Nora declined to join the buckboard party and strolled off by herself. She looked almost pretty in her clean, white linen suit and her hair tightly bound by a broad black ribbon. The goldenrod and sumac were opening, but the summer flowers looked old and tired, as though they needed new gowns and freshening up a bit. The girl thought of how alone she was and sighed. Then her mother came into her mind. To think that she had to be taken while so young—not yet forty-five, and the tears rolled down her cheeks. But “Thank God,” she thought, “I never caused her any unhappiness, and I still have my dear, kind father,” and Nora wiped her eyes. “It’s Miss Ethel who dislikes me. No matter what I say to her nor how friendly I am, she won’t like me. And when I try to joke or do her a little kindness, if she smiles sure her smile chills me. It’s like a piece of ice going down me back. And her ‘thank you, Honora’ is as cold as charity. I like her mother the best. And yet Miss Ethel kissed me goodbye at the train last summer; but she was kissing everyone and I suppose she had to kiss me, for she’s too much of a lady to slight a body. Yet she’d be glad to see the last of me—that I know.”
CHAPTER IX
NORA GIVES SERVICE
Honora was an unconscious lover of Nature. She turned and beheld the sun slowly sinking.

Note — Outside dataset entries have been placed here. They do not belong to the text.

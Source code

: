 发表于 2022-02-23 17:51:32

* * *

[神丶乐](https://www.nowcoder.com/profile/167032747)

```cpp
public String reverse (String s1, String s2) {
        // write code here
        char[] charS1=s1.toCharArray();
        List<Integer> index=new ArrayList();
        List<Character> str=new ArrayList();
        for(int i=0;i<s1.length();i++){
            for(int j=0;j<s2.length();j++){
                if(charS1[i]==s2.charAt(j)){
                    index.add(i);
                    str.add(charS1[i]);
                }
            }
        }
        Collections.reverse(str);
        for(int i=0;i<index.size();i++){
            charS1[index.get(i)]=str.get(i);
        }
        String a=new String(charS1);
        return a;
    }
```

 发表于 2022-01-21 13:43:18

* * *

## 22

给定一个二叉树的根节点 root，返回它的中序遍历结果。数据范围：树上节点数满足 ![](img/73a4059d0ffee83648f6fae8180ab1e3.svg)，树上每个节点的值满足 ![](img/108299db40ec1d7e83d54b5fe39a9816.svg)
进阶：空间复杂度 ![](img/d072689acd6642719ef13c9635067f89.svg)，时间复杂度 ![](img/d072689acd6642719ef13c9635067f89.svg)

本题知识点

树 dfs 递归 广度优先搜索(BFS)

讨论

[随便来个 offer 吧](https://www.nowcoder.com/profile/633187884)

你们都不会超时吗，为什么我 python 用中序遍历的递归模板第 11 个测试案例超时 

“Ah! it must be nearly six o’clock,” she thought. “I must make haste,” but she stood spellbound, watching the glowing crimson, purple and yellow changing into orange, green, and greyish pink, and she gazed at the fiery ball sinking slowly behind the hills.
“How lovely!” she thought, “and it’s gone down in a cloud. That means rain. It’s growing very dark. Me for a quick walk down these hills before I lose my way.”
She started down the path not a little worried. She had strayed off the main road and was on a side one leading through the woods. If only it would keep light until she reached Camp, and then if she could strike the broad road she’d be all right.
Walking rapidly through the woods she suddenly fancied that she hard a low moan, as though from someone in pain.
“It’s a tramp perhaps,” she thought. “He may be in trouble. Well, tramp or no tramp I must help him. I’ll see.”
Unafraid, Nora walked to the spot whence the cry had proceeded. Her eye fell upon an object huddled together on the ground. As it was out of the beaten path she stepped from branches and logs to stones and rocks before she reached it. She stooped down and gazed at it intently; then she uttered an exclamation of surprise.
“It’s Miss Ethel!” she gasped. “God help her.”
She was right. There lay Ethel Hollister—the girl who had never liked her—the girl from whom, no matter how hard she might try, Nora could get nothing beyond a cool “Thank you very much, Nora.”